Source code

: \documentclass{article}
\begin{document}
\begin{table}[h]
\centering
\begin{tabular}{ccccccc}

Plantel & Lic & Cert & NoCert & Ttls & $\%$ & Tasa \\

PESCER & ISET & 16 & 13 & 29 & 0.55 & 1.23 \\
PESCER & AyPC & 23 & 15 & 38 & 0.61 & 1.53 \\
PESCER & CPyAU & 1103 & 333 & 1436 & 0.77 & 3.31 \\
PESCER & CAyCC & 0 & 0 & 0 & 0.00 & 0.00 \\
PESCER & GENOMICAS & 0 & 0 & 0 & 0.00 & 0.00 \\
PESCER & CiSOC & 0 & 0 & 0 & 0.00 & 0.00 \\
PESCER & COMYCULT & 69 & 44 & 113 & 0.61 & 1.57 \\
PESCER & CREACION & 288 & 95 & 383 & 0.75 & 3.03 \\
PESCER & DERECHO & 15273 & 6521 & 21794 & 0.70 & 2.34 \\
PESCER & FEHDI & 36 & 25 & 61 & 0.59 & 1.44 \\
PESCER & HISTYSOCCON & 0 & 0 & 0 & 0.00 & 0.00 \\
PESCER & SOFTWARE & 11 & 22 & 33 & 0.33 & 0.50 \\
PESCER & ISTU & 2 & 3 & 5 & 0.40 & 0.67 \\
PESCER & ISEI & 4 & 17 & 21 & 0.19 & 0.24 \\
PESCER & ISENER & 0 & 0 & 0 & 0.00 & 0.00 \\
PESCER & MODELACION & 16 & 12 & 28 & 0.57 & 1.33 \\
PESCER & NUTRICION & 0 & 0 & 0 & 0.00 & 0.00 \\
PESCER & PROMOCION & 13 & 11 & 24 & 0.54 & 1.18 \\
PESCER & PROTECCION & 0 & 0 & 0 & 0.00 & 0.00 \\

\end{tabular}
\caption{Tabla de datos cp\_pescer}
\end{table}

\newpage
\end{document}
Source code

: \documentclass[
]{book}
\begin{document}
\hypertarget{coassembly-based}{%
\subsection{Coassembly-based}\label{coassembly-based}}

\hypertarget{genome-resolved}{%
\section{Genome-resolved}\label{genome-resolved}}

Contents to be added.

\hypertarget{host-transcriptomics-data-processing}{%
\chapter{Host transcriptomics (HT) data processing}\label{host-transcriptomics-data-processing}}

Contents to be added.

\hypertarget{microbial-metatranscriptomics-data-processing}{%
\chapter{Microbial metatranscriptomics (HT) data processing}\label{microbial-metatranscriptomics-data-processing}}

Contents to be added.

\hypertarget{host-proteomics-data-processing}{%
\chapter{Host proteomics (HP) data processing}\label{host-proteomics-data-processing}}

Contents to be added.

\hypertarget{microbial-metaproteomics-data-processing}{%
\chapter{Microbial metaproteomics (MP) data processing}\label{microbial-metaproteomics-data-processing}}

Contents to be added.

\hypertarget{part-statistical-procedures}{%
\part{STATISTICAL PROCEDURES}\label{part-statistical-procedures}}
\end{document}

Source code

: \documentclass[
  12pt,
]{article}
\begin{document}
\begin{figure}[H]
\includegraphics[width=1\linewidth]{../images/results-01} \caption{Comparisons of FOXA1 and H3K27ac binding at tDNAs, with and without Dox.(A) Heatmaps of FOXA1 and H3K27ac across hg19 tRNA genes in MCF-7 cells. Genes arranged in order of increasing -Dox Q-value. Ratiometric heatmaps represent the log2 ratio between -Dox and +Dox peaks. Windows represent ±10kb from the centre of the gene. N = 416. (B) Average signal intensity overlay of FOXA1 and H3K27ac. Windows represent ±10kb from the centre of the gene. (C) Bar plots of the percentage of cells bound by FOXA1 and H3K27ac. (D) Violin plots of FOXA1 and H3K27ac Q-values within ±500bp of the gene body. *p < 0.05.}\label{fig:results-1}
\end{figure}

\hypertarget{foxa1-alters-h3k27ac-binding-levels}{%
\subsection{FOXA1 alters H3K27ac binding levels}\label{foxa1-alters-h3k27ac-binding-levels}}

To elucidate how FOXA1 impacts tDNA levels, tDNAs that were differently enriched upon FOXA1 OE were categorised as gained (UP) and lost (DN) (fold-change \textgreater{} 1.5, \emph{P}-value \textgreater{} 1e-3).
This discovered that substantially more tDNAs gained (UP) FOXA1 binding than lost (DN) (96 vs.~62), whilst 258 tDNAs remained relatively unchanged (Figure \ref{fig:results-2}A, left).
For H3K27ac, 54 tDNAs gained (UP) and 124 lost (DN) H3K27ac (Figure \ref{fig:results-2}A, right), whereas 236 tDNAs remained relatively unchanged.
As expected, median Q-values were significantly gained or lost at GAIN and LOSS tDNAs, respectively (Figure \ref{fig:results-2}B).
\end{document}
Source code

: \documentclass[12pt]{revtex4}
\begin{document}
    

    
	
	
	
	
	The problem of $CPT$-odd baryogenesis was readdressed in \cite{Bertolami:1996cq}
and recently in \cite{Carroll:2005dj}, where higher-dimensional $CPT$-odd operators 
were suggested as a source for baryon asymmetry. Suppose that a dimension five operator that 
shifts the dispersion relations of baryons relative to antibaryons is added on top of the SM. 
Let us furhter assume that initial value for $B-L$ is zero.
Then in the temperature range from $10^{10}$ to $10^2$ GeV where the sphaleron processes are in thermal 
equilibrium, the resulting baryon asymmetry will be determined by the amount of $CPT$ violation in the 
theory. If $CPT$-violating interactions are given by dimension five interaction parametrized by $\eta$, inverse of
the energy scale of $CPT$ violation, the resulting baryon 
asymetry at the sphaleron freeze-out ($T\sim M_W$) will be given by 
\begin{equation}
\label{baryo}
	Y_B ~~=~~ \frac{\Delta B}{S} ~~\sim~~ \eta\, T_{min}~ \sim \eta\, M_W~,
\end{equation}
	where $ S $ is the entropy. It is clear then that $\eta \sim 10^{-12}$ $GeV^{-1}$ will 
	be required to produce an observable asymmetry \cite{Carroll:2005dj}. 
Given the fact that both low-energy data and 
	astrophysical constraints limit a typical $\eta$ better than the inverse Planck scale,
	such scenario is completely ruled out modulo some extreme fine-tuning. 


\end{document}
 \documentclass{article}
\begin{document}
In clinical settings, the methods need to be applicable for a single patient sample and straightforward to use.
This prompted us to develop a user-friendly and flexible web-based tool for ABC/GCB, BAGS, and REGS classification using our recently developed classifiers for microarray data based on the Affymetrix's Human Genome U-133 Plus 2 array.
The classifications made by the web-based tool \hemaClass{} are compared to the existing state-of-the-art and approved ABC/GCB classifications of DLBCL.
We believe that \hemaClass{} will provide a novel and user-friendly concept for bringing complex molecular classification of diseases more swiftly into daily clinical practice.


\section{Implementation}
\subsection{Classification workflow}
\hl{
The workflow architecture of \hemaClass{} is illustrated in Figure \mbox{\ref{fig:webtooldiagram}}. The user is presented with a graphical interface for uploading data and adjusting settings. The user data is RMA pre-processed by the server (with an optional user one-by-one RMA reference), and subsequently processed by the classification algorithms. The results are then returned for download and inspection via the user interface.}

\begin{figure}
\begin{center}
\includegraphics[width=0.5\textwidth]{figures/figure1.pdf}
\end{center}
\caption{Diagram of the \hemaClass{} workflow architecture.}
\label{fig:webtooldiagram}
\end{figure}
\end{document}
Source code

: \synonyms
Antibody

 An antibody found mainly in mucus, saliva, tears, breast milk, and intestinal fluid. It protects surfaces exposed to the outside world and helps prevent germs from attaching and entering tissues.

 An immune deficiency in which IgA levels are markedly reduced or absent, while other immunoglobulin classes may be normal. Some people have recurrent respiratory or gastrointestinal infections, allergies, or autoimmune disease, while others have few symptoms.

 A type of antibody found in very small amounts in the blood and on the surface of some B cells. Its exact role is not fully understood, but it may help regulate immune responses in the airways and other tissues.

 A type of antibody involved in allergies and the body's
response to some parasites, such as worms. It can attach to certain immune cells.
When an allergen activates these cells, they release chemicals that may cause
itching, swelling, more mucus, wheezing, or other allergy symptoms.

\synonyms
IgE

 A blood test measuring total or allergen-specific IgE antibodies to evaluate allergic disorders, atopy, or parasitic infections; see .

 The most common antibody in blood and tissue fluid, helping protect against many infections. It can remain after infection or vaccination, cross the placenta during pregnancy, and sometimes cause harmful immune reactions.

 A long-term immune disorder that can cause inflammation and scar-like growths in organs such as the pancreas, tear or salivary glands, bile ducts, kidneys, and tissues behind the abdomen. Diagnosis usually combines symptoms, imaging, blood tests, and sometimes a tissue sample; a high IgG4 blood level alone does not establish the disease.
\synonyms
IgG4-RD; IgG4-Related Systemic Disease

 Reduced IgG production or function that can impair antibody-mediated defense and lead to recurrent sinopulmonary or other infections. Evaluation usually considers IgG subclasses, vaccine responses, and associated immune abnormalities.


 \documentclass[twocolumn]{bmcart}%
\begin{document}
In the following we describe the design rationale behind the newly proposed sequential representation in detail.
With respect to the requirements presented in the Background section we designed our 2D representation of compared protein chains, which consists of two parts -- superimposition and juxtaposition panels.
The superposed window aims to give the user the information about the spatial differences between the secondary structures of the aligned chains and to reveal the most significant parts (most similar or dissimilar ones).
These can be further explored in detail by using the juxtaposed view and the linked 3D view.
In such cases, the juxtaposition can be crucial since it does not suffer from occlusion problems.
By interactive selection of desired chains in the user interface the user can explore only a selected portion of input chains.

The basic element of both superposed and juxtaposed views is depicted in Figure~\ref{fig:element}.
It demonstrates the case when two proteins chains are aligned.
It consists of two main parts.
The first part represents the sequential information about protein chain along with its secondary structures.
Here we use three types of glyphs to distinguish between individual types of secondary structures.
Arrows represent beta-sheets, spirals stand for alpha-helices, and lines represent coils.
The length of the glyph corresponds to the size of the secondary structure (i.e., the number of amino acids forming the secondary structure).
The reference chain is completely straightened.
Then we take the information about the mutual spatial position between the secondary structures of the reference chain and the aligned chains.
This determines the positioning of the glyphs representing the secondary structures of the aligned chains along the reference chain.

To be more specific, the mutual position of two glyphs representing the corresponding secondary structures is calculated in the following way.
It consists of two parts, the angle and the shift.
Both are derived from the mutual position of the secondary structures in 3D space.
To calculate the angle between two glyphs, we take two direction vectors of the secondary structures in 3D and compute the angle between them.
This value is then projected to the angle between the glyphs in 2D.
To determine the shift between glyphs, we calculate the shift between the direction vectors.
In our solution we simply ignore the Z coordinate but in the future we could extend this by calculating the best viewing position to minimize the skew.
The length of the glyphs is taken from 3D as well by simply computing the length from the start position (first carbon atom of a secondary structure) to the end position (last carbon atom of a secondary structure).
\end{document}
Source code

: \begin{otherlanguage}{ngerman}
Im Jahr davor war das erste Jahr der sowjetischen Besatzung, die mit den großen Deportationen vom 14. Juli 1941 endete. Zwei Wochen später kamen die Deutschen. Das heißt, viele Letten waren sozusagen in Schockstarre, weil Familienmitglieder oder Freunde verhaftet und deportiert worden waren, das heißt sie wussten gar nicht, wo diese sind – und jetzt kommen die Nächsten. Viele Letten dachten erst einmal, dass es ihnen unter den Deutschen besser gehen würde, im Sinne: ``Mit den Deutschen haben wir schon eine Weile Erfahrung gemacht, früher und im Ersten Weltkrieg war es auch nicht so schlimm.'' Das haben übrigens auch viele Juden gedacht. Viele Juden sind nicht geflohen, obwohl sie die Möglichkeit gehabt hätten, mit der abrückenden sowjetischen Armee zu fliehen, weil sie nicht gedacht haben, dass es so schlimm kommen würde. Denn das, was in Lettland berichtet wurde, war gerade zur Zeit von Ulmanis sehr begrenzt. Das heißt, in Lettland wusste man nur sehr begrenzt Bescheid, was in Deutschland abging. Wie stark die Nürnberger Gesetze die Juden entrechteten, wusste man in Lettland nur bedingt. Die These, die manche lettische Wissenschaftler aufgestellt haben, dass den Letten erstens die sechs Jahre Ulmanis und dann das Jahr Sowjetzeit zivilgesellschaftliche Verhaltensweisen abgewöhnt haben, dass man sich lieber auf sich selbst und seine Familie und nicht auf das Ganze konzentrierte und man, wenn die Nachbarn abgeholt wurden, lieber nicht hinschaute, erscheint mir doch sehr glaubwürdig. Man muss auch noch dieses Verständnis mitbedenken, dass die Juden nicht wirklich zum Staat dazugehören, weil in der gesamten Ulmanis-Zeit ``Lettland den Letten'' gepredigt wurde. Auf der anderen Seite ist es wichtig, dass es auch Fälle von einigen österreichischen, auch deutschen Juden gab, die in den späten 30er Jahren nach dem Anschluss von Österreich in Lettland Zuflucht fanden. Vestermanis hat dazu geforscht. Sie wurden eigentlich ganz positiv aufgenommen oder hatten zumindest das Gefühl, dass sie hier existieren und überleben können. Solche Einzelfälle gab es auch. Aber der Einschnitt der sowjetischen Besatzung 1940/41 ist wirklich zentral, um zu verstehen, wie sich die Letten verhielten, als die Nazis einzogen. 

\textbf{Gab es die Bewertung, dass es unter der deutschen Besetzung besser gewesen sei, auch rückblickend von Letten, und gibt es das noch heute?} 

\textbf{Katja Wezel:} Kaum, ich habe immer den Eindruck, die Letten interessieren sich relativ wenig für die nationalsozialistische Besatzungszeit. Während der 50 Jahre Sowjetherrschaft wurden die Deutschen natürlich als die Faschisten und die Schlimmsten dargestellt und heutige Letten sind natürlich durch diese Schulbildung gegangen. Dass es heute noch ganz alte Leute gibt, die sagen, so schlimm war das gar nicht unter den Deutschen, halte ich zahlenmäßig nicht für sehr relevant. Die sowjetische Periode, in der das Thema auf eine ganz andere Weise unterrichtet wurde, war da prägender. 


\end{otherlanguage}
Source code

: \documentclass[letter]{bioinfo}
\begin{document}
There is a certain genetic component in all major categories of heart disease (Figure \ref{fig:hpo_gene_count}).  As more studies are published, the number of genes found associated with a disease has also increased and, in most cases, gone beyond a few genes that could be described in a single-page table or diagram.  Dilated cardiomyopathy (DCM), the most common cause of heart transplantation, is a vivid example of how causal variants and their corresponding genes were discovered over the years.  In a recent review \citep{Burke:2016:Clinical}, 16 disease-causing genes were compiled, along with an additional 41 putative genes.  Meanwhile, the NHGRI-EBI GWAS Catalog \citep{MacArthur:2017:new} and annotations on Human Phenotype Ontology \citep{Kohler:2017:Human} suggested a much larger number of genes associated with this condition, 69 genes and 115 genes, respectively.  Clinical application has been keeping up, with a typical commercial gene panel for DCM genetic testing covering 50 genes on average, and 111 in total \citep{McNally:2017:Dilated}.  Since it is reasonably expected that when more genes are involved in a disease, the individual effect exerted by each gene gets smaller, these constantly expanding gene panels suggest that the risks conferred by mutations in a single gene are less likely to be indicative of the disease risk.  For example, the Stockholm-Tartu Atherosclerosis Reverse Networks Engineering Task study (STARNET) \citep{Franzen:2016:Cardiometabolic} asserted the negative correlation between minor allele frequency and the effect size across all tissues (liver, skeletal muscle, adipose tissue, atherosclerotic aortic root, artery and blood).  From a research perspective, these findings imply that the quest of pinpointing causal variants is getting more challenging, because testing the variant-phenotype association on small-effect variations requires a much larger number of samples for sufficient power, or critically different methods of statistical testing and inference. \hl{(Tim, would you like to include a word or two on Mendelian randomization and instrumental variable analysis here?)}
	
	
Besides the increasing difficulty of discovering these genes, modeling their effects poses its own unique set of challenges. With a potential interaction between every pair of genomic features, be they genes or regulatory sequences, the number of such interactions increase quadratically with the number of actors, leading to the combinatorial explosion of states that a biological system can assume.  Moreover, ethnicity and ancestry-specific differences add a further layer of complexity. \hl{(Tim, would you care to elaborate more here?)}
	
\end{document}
|---|
PROBLEM STATEMENT. Return all lines from the data that include the string "metaproteomics".

YOUR SOLUTION.
\hypertarget{microbial-metaproteomics-data-processing}{%
\chapter{Microbial metaproteomics (MP) data processing}\label{microbial-metaproteomics-data-processing}}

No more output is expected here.